The challenge
Our client needed to thoroughly examine the test data of their product to detect faults in production. Data analysts monitored several parameters, types, and combinations of both to identify faults in the equipment being sold. The sheer volume of data made manual processing challenging, with 9200 device types and characteristics measured. Our client’s primary analysis tool displayed the measurement data over time and determined whether a product needed to be repaired or sent to packaging. However, the resulting charts of the analysis were far from easy to handle, and they could only analyze a fraction of the data.
The lack of information regarding which data points indicated faults in the system also extended the analysis time. In addition, the manufacturer’s current architecture included a SQL database on an Azure server and on-prem solutions for analytics purposes. It lacked the ability to scale, collect data from various sources quickly, and offer convenient access for the analytics team. This made it hard to change the approach to analysis. Consequently, our client approached VirtusLab for assistance in improving their semi-manual data inspection process.
The solution
Based on the client’s data analysis team’s experience and the database’s current location, VirtusLab suggested designing and implementing a cloud solution on Azure with Power BI extensions. The solution’s core revolves around a machine learning model responsible for identifying issues in the measurement data, making manual reviews unnecessary. To create the initial version of the neural network model, VirtusLab opted for a statistical drift detection model.

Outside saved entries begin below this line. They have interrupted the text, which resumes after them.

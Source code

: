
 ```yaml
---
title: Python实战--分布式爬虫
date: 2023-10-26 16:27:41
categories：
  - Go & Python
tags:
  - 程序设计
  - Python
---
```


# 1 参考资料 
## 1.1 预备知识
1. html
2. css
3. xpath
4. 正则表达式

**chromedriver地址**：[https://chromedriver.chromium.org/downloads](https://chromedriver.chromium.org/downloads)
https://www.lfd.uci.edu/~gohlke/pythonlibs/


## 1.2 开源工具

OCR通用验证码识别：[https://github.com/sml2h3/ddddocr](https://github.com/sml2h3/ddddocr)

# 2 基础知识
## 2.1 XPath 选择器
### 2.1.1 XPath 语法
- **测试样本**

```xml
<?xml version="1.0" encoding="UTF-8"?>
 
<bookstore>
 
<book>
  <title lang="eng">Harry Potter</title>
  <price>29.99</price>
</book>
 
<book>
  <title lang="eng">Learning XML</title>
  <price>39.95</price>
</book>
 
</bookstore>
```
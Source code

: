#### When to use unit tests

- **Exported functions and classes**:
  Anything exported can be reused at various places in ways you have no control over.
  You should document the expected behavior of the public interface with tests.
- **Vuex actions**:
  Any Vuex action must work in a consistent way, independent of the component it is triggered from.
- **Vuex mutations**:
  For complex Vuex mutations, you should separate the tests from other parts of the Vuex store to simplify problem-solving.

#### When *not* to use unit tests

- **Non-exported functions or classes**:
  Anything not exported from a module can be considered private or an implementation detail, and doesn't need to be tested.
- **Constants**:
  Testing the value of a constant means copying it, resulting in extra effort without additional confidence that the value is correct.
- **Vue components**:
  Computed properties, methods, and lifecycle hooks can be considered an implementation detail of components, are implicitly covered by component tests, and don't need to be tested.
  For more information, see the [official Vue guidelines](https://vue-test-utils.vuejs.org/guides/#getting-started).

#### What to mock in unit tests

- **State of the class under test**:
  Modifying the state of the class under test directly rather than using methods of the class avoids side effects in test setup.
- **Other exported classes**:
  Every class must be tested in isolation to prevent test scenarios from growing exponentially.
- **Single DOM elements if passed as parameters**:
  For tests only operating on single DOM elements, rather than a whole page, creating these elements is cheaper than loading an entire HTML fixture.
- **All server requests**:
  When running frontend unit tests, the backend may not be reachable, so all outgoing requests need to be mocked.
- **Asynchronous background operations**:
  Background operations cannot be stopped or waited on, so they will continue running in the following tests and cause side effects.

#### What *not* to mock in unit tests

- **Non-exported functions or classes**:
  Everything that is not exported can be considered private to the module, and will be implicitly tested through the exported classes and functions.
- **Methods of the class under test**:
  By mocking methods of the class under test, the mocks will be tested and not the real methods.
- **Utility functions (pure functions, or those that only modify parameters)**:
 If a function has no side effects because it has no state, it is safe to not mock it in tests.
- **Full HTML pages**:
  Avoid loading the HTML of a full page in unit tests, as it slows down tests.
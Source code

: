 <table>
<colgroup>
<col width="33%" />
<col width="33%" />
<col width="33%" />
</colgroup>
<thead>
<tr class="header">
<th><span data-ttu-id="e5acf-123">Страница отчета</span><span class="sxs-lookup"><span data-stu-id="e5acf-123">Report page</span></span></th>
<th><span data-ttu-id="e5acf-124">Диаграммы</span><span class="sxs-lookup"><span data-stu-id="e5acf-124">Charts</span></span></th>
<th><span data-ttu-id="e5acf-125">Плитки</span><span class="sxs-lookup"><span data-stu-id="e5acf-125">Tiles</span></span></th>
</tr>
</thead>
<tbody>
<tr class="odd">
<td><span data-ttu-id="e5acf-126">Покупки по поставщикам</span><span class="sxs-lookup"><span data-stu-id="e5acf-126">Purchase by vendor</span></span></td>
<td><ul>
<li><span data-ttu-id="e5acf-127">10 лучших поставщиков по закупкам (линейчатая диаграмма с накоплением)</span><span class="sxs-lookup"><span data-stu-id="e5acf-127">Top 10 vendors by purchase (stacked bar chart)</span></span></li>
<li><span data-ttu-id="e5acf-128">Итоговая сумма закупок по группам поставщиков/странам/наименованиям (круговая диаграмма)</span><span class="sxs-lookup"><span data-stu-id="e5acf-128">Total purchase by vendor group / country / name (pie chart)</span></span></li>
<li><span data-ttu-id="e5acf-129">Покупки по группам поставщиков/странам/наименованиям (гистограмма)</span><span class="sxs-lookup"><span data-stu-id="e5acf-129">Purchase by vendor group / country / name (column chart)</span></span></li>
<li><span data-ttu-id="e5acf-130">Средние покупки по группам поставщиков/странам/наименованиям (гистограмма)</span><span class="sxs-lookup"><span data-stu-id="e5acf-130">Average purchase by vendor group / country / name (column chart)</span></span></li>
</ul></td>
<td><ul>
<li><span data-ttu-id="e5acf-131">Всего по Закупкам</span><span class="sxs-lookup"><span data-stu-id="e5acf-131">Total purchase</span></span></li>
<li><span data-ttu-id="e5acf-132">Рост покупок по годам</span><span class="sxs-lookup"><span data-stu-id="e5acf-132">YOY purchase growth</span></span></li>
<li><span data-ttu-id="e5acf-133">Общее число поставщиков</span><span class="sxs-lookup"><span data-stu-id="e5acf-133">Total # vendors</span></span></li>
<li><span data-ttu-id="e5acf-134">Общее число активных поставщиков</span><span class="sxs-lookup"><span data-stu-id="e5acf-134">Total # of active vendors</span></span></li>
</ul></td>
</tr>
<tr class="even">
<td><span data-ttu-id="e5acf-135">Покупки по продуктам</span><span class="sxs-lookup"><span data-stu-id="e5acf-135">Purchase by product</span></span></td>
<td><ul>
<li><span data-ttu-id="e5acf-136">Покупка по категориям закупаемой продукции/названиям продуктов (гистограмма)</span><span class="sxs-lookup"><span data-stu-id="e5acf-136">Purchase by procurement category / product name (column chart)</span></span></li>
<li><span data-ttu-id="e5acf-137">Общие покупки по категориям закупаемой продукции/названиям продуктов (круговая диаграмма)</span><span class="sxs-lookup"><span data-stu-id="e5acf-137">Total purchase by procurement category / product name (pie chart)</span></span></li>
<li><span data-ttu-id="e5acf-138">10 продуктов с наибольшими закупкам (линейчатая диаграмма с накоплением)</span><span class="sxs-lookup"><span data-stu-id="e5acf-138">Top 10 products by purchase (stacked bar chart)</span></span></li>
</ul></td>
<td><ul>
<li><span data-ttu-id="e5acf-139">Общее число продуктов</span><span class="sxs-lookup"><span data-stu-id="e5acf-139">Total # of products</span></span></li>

The system learns from feedback derived from data analytics and adjusts future alerts accordingly. VirtusLab developed a visualization platform using Power BI, which presents time series data for a specific device type, highlighting points where drift changes have been identified. A data analyst can then determine whether the drift signifies a problem, and the feedback is automatically sent to the Azure platform to enhance the model’s decision-making capabilities.